Wednesday, April 21, 2010
Introduction | Tae's story | Katie's story | Erin's story | Vanessa's story
Vanessa’s story
The pink lines come 10 seconds after she pees on the strip. It’s supposed to take at least 60 seconds.
The same thing happens on the second test. She doesn’t bother with a third.
Those two lines tell Vanessa the weird feeling in her stomach isn’t from a bad burrito. She is pregnant.
How is this possible?
Every night at 9, like clockwork, Vanessa takes a little blue pill to prevent this very thing from happening.

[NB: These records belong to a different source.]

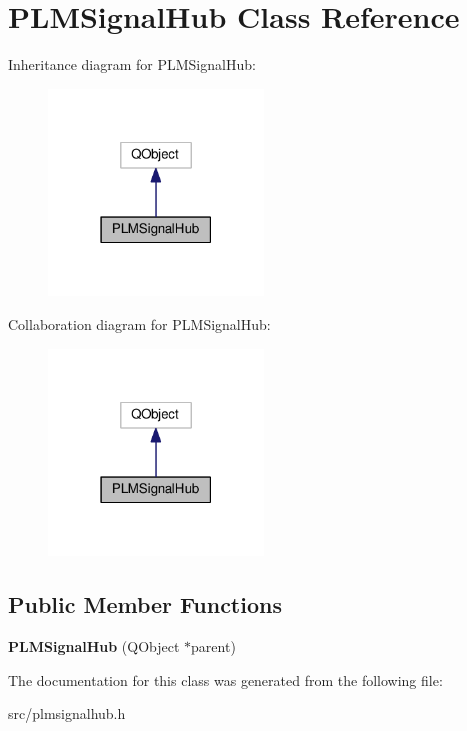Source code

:\hypertarget{class_p_l_m_signal_hub}{}\section{P\+L\+M\+Signal\+Hub Class Reference}
\label{class_p_l_m_signal_hub}


Inheritance diagram for P\+L\+M\+Signal\+Hub\+:\nopagebreak
\begin{figure}[H]
\begin{center}
\leavevmode
\includegraphics[width=162pt]{class_p_l_m_signal_hub__inherit__graph}
\end{center}
\end{figure}


Collaboration diagram for P\+L\+M\+Signal\+Hub\+:\nopagebreak
\begin{figure}[H]
\begin{center}
\leavevmode
\includegraphics[width=162pt]{class_p_l_m_signal_hub__coll__graph}
\end{center}
\end{figure}
\subsection*{Public Member Functions}
\begin{DoxyCompactItemize}
\item 
{\bfseries P\+L\+M\+Signal\+Hub} (Q\+Object $\ast$parent)\hypertarget{class_p_l_m_signal_hub_adafe7723e20aa1621654cb59b42591a9}{}\label{class_p_l_m_signal_hub_adafe7723e20aa1621654cb59b42591a9}

\end{DoxyCompactItemize}


The documentation for this class was generated from the following file\+:\begin{DoxyCompactItemize}
\item 
src/plmsignalhub.\+h\end{DoxyCompactItemize}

She’s been on birth control for five years now – since 8th grade, when she and her fiancé, Cameron, first got together. She’s never missed a cycle. Until now, when she realizes birth control isn’t always dependable.
What are we going to do?
At first, Cameron is excited. He’s loved Vanessa since he first saw her in the halls of their middle school near Manhattan. And he’s marrying her in three months anyway. He knows they’ll have kids. It’s all right with him if they start early.
Vanessa, on the other end of a long-distance phone call, brings him back to Earth.
He’s a full-ride football player at a university up north with three years left to finish his degree in criminal law. She’s a 20-year-old KU freshman with five years of pharmacy school in front of her and will remain deployable with the Army for the next year.
The two take four weeks to decide, going back and forth from abortion to school transfers and night classes.
It isn’t until the last Thursday in January that Vanessa goes to Kansas City’s Planned Parenthood to carry out their final decision — a decision influenced by her own childhood.
Vanessa’s mother deserted her husband and two children while Vanessa was still learning how to walk.
Initially planning to abort Vanessa, her mother carried her to term as a junior in high school at the father’s insistence. She married Vanessa’s father and had a second child, a boy, by him before she packed up her things and left. Motherhood overwhelmed her.
So Vanessa grew up under the awkward but well-meaning love of her devoted father.
When Vanessa wanted pigtails, he tried his hardest to make that part straight. But it never was, and her pigtails never matched up.
When she wanted to go clothes shopping for six hours at a time, her father waited patiently outside the dressing room, holding her purse.
When it came time for Vanessa to get her first bra, he went with her.
Vanessa grew up wondering what she had done to make her mom run away.
Once she was old enough to understand, Vanessa vowed to never put her children through that, that she would be a better mother than hers.
So at age 20, facing the prospect of having a child, forgoing school and working full time to support it, Vanessa remembers that vow and decides not to continue her pregnancy.
Cameron, who grew up watching his parents struggle to make ends meet, comes to the same conclusion. He wants to earn enough money to provide for his wife and children — something he can’t do as a college student.
* * *
Vanessa waits in the lobby of Planned Parenthood with her two best friends, wondering why Cameron isn’t there.
Yes, he’s got football practice. Yes, he can’t afford a plane ticket and still afford to feed himself the rest of the month. Yes, she told him it was OK.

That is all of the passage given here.